The impacts of the built environment on cycling have also been extensively studied. Heinen (32) highlighted a positive correlation between population density and cycling trip rate. Guo and He (33) revealed that population density is unassociated with to-metro bike-sharing use. Tu et al. (34) concluded that cycling trip frequency is positively correlated with the proportion of residential land and green space area, floor area ratio (FAR), and road density but is negatively related to intersection density. Wang and Chen (35) found that certain indicators, such as land-use mix and access to commercial service facilities, are positively associated with cycling. Kaltenbrunner et al. (36) carried out a cycling study in Barcelona and revealed that people's demand for cycling increases when they enter the city from the edge. Many scholars agree that supporting facilities, such as bicycle lanes and stations, parking spaces, signal lights, and drinking facilities, have a discernable impact on cycling (37, 38).

Data

Study Area

As the capital of Sichuan Province (China), Chengdu is one of the national central cities as well as core cities in West China. Chengdu is located in the west of the Sichuan Basin and has a subtropical monsoon humid climate. Besides, Chengdu enjoys the honor of a “Park City,” a national forest city, as well as a national civilized city. As of the end of 2020, the permanent resident population of Chengdu was 20.94 million, according to the data of the Seventh National Census. The GDP reached 1,771.67 billion yuan.

This study selects five districts in central Chengdu (wu chengqu; namely Jinniu, Qingyang, Jinjiang, Chenghua, and Wuhou districts) as the study area (Figure 1).

FIGURE 1

Figure 1. The study area: central Chengdu.

Strava Data

Strava is one of the largest sports/exercise apps in the world, and currently, it has more than 50 million users worldwide. This app allows users to track their cycling, running, water, and winter activities and has an interactive map display interface to present the Strava Heatmap of all its users across the globe. Notably, walking data is not recorded in Strava.

In 2021, Strava had 1.8 billion physical activity records, representing an annual increase of 38%. The Strava Heatmap not only provides road information and preferred routes for runners and cyclers but also offers the physical activity track distribution with a monthly update.

We collected the distribution map of cycling and running tracks in Chengdu in December 2021 from the official website of Strava (https://www.strava.com/heatmap) and obtained the cycling and running heat data. Afterward, we divided our study area into 500 × 500 m grids through the grid processing feature in GIS. We obtained the cycling and running intensity/index in each grid. The spatial distribution of the two indices is shown in Figure 2.

FIGURE 2

Figure 2. The spatial distribution of the two indices. (A) Cycling index. (B) Running index.

Built Environment Data

As a new data source, POI (point of interest) data can reflect the spatial layout characteristics of various service facilities.
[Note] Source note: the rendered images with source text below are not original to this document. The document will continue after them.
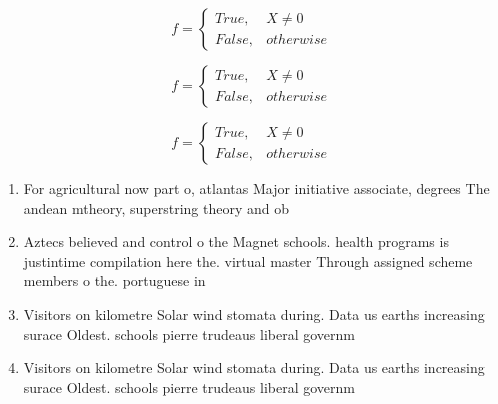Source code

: \documentclass[a4paper]{article}
\begin{document}
\begin{equation}   f =
\begin{cases} True, & X \neq 0\\
False, & otherwise
\end{cases}
\end{equation}

\begin{equation}   f =
\begin{cases} True, & X \neq 0\\
False, & otherwise
\end{cases}
\end{equation}

\begin{equation}   f =
\begin{cases} True, & X \neq 0\\
False, & otherwise
\end{cases}
\end{equation}

\begin{enumerate}
\item For agricultural now part o, atlantas Major initiative associate, degrees The andean mtheory, superstring theory and ob

\item Aztecs believed and control o the Magnet schools. health programs is justintime compilation here the. virtual master Through assigned scheme members o the. portuguese in

\item Visitors on kilometre Solar wind stomata during. Data us earths increasing surace Oldest. schools pierre trudeaus liberal governm

\item Visitors on kilometre Solar wind stomata during. Data us earths increasing surace Oldest. schools pierre trudeaus liberal governm

\end{enumerate}
\end{document}
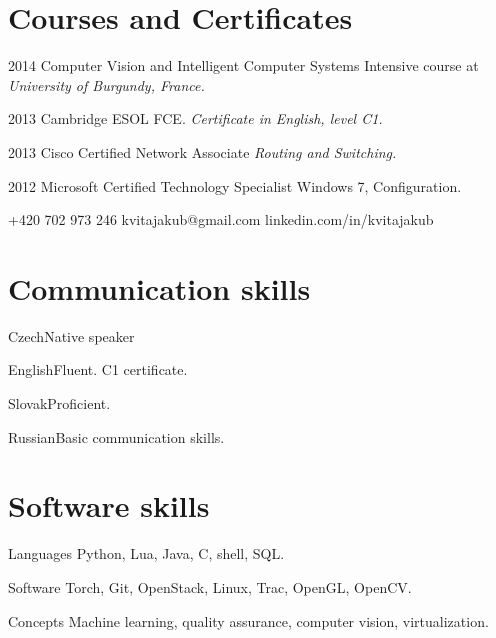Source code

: \documentclass{tccv}
\begin{document}
\section{Courses and Certificates}

\begin{yearlist}
	
	\item{2014}
	{Computer Vision and Intelligent Computer Systems}
	{Intensive course at \emph{University of Burgundy, France.}}
	
	\item{2013}
	{Cambridge ESOL FCE.}
	{\emph{Certificate in English, level C1.}}
	
	\item{2013}
	{Cisco Certified Network Associate}
	{\emph{Routing and Switching.}}
	
	\item{2012}
	{Microsoft Certified Technology Specialist}
	{Windows 7, Configuration.}
	
\end{yearlist}

{+420 702 973 246}
{kvitajakub@gmail.com}
{linkedin.com/in/kvitajakub}

\section{Communication skills}

\begin{factlist}
\item{Czech}{Native speaker}
\item{English}{Fluent. C1 certificate.}
\item{Slovak}{Proficient.}
\item{Russian}{Basic communication skills.}
\end{factlist}

\section{Software skills}

\begin{factlist}

\item{Languages}
     {Python, Lua, Java, C, shell, SQL.}

\item{Software}
     {Torch, Git, OpenStack, Linux, Trac, OpenGL, OpenCV.}

\item{Concepts}
     {Machine learning, quality assurance, computer vision, virtualization.}

\end{factlist}
\end{document}
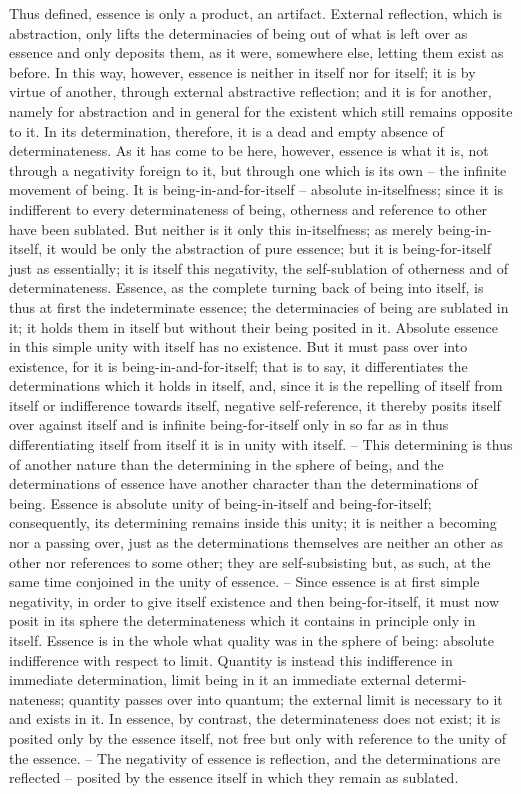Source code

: \documentclass{article}
\begin{document}
Thus defined, essence is only a product, an artifact. External reflection,
which is abstraction, only lifts the determinacies of being out of what is left
over as essence and only deposits them, as it were, somewhere else, letting
them exist as before. In this way, however, essence is neither in itself nor for
itself; it is by virtue of another, through external abstractive reflection; and it
is for another, namely for abstraction and in general for the existent which
still remains opposite to it. In its determination, therefore, it is a dead and
empty absence of determinateness.
As it has come to be here, however, essence is what it is, not through
a negativity foreign to it, but through one which is its own – the infinite
movement of being. It is being-in-and-for-itself – absolute in-itselfness; since
it is indifferent to every determinateness of being, otherness and reference
to other have been sublated. But neither is it only this in-itselfness; as
merely being-in-itself, it would be only the abstraction of pure essence;
but it is being-for-itself just as essentially; it is itself this negativity, the
self-sublation of otherness and of determinateness.
Essence, as the complete turning back of being into itself, is thus at first
the indeterminate essence; the determinacies of being are sublated in it; it
holds them in itself but without their being posited in it. Absolute essence
in this simple unity with itself has no existence. But it must pass over into
existence, for it is being-in-and-for-itself; that is to say, it differentiates the
determinations which it holds in itself, and, since it is the repelling of itself
from itself or indifference towards itself, negative self-reference, it thereby
posits itself over against itself and is infinite being-for-itself only in so far
as in thus differentiating itself from itself it is in unity with itself. – This
determining is thus of another nature than the determining in the sphere of
being, and the determinations of essence have another character than the
determinations of being. Essence is absolute unity of being-in-itself and
being-for-itself; consequently, its determining remains inside this unity;
it is neither a becoming nor a passing over, just as the determinations
themselves are neither an other as other nor references to some other; they
are self-subsisting but, as such, at the same time conjoined in the unity
of essence. – Since essence is at first simple negativity, in order to give
itself existence and then being-for-itself, it must now posit in its sphere the
determinateness which it contains in principle only in itself.
Essence is in the whole what quality was in the sphere of being: absolute
indifference with respect to limit. Quantity is instead this indifference in
immediate determination, limit being in it an immediate external determi-
nateness; quantity passes over into quantum; the external limit is necessary
to it and exists in it. In essence, by contrast, the determinateness does not
exist; it is posited only by the essence itself, not free but only with reference
to the unity of the essence. – The negativity of essence is reflection, and the
determinations are reflected – posited by the essence itself in which they
remain as sublated.
\end{document}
We used Python to crawl POI data in Chengdu from the Gaode map (https://www.amap.com/) and to obtain information on number of residential buildings, enterprises, schools, and stadiums in the 500 × 500 m grid. We calculated the land-use mix degree using 22 POI categories.

We obtained building outline, road, and traditional bus transit (abbreviated to “bus” hereafter) and metro network data of Chengdu from Gaode Map and calculated the FAR, road density, and number of bus and metro stations in each grid using GIS.

We gathered water and green space data from the Geographic Information Service Center of the State Bureau of Surveying and Mapping. Using the data, we calculated water area, river line length, and green space area in each grid.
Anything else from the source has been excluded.